* **WHAT YOU ARE ASKED TO DO**
Starting at the line containing "dynamic information. |" and ending at the line containing "and more. |", print every line of the material below exactly, both ends included, and stop there.

*** Opening RECORDS PROVIDED ***

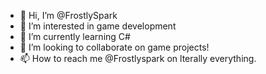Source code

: - 👋 Hi, I’m @FrostlySpark
- 👀 I’m interested in game development
- 🌱 I’m currently learning C#
- 💞️ I’m looking to collaborate on game projects!
- 📫 How to reach me @Frostlyspark on lterally everything.

<!---
FrostlySpark/FrostlySpark is a ✨ special ✨ repository because its `README.md` (this file) appears on your GitHub profile.
You can click the Preview link to take a look at your changes.
--->
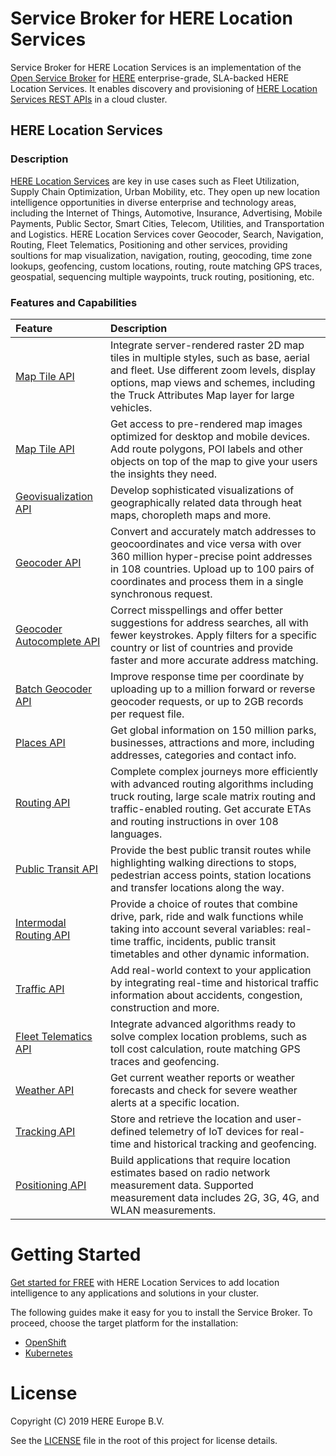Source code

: 
# Service Broker for HERE Location Services

Service Broker for HERE Location Services is an implementation of the [Open Service Broker][osb] for  [HERE][here] enterprise-grade, SLA-backed HERE Location Services. It  enables discovery and provisioning of [HERE Location Services REST APIs][here-dev-rest] in a cloud cluster.

## HERE Location Services
### Description
[HERE Location Services][here-location-services] are key in use cases such as Fleet Utilization, Supply Chain Optimization, Urban Mobility, etc. They open up new location intelligence opportunities in diverse enterprise and technology areas, including the Internet of Things, Automotive, Insurance, Advertising, Mobile Payments, Public Sector, Smart Cities, Telecom, Utilities, and Transportation and Logistics. HERE Location Services cover Geocoder, Search, Navigation, Routing, Fleet Telematics, Positioning and other services, providing soultions for map visualization, navigation, routing, geocoding, time zone lookups, geofencing, custom locations, routing, route matching GPS traces, geospatial, sequencing multiple waypoints, truck routing, positioning, etc.

### Features and Capabilities
| Feature  | Description |
| :------------- | :------------- |
| [Map Tile API][here-dev-rest-maptile]  | Integrate server-rendered raster 2D map tiles in multiple styles, such as base, aerial and fleet. Use different zoom levels, display options, map views and schemes, including the Truck Attributes Map layer for large vehicles.  |
| [Map Tile API][here-dev-rest-maptile]  | Get access to pre-rendered map images optimized for desktop and mobile devices. Add route polygons, POI labels and other objects on top of the map to give your users the insights they need.  |
| [Geovisualization API][here-dev-rest-geovisual]  | Develop sophisticated visualizations of geographically related data through heat maps, choropleth maps and more.  |
| [Geocoder API][here-dev-rest-geocoder] | Convert and accurately match addresses to geocoordinates and vice versa with over 360 million hyper-precise point addresses in 108 countries. Upload up to 100 pairs of coordinates and process them in a single synchronous request. |
| [Geocoder Autocomplete API][here-dev-rest-geocoder_ac] | Correct misspellings and offer better suggestions for address searches, all with fewer keystrokes. Apply filters for a specific country or list of countries and provide faster and more accurate address matching. |
| [Batch Geocoder API][here-dev-rest-batch_geocoder] | Improve response time per coordinate by uploading up to a million forward or reverse geocoder requests, or up to 2GB records per request file. |
| [Places API][here-dev-rest-places] | Get global information on 150 million parks, businesses, attractions and more, including addresses, categories and contact info. |
| [Routing API][here-dev-rest-routing] | Complete complex journeys more efficiently with advanced routing algorithms including truck routing, large scale matrix routing and traffic-enabled routing. Get accurate ETAs and routing instructions in over 108 languages. |
| [Public Transit API][here-dev-rest-transit] | Provide the best public transit routes while highlighting walking directions to stops, pedestrian access points, station locations and transfer locations along the way. |
| [Intermodal Routing API][here-dev-rest-im_routing] | Provide a choice of routes that combine drive, park, ride and walk functions while taking into account several variables: real-time traffic, incidents, public transit timetables and other dynamic information. |
| [Traffic API][here-dev-rest-traffic] | Add real-world context to your application by integrating real-time and historical traffic information about accidents, congestion, construction and more. |
| [Fleet Telematics API][here-dev-rest-fleet] | Integrate advanced algorithms ready to solve complex location problems, such as toll cost calculation, route matching GPS traces and geofencing. |
| [Weather API][here-dev-rest-weather] | Get current weather reports or weather forecasts and check for severe weather alerts at a specific location. |
| [Tracking API][here-dev-rest-tracking] | Store and retrieve the location and user-defined telemetry of IoT devices for real-time and historical tracking and geofencing. |
| [Positioning API][here-dev-rest-positioning] | Build applications that require location estimates based on radio network measurement data. Supported measurement data includes 2G, 3G, 4G, and WLAN measurements. |

# Getting Started
[Get started for FREE][here-dev-sign-up-osb] with HERE Location Services to add location intelligence to any applications and solutions in your cluster. 

The following guides make it easy for you to install the Service Broker. To proceed, choose the target platform for the installation:
  * [OpenShift](/docs/openshift.md)
  * [Kubernetes](/docs/kubernetes.md)
  

# License

Copyright (C) 2019 HERE Europe B.V.

See the [LICENSE](./LICENSE) file in the root of this project for license details.

[here]: https://www.here.com/

[here-dev-rest]: https://developer.here.com/rest_api

[here-dev-rest-maptile]: https://developer.here.com/documentation/map-tile/topics/quick-start-map-tile.html

[here-dev-rest-mapimage]: https://developer.here.com/documentation/map-image/topics/quick-start-show-default-location.html

[here-dev-rest-geovisual]: https://developer.here.com/documentation/geovisualization/topics/overview.html

[here-dev-rest-geocoder]: https://developer.here.com/documentation/geocoder/topics/quick-start-geocode.html

[here-dev-rest-geocoder_ac]: https://developer.here.com/documentation/geocoder-autocomplete/topics/quick-start-get-suggestions.html

[here-dev-rest-batch_geocoder]: https://developer.here.com/documentation/batch-geocoder/topics/quick-start-batch-geocode.html

[here-dev-rest-places]: https://developer.here.com/documentation/places/topics/quick-start-find-text-string.html

[here-dev-rest-routing]: https://developer.here.com/documentation/routing/topics/request-a-simple-route.html

[here-dev-rest-transit]: https://developer.here.com/documentation/transit/topics/what-is.html

[here-dev-rest-im_routing]: https://developer.here.com/documentation/park-and-ride/topics/quick-start-parknride.html

[here-dev-rest-traffic]: https://developer.here.com/documentation/traffic/topics/incident-data.html

[here-dev-rest-fleet]: https://developer.here.com/documentation/fleet-telematics/dev_guide/index.html

[here-dev-rest-weather]: https://developer.here.com/documentation/weather/topics/overview.html

[here-dev-rest-advert]: https://developer.here.com/documentation/at-data-services/dev_guide/index.html

[here-dev-rest-xyz_hub]: https://developer.here.com/documentation/xyz/map_customization_suite_hlp/dev_guide/index.html

[here-dev-rest-tracking]: https://developer.here.com/documentation/tracking/index.html

[here-dev-rest-positioning]: https://developer.here.com/documentation/positioning/topics/request-first-locate.html

[here-dev-plans]: https://developer.here.com/plans

[here-dev-sign-up-osb]: https://developer.here.com/plans?utm_medium=referral&utm_source=GitHub-Service-Broker&create=Freemium

[here-location-services]: https://www.here.com/products/location-based-services

[osb]: https://www.openservicebrokerapi.org

[osb-spec]: https://github.com/openservicebrokerapi/servicebroker/blob/v2.14/spec.md

[youtube-here-osb]: https://www.youtube.com/user/heremaps
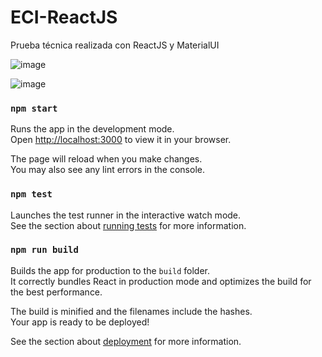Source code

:# ECI-ReactJS

Prueba técnica realizada con ReactJS y MaterialUI

![image](https://github.com/jmmartinezdesarrollo/ECI-ReacJS/assets/43616801/d311761e-d20f-4199-8f0d-496634ad3471)

![image](https://github.com/jmmartinezdesarrollo/ECI-ReacJS/assets/43616801/02902b98-75bf-4de4-9805-535136e1298b)



### `npm start`

Runs the app in the development mode.\
Open [http://localhost:3000](http://localhost:3000) to view it in your browser.

The page will reload when you make changes.\
You may also see any lint errors in the console.

### `npm test`

Launches the test runner in the interactive watch mode.\
See the section about [running tests](https://facebook.github.io/create-react-app/docs/running-tests) for more information.

### `npm run build`

Builds the app for production to the `build` folder.\
It correctly bundles React in production mode and optimizes the build for the best performance.

The build is minified and the filenames include the hashes.\
Your app is ready to be deployed!

See the section about [deployment](https://facebook.github.io/create-react-app/docs/deployment) for more information.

*** Closing RECORDS PROVIDED ***

* **YOUR SOLUTION**
| [Intermodal Routing API][here-dev-rest-im_routing] | Provide a choice of routes that combine drive, park, ride and walk functions while taking into account several variables: real-time traffic, incidents, public transit timetables and other dynamic information. |
| [Traffic API][here-dev-rest-traffic] | Add real-world context to your application by integrating real-time and historical traffic information about accidents, congestion, construction and more. |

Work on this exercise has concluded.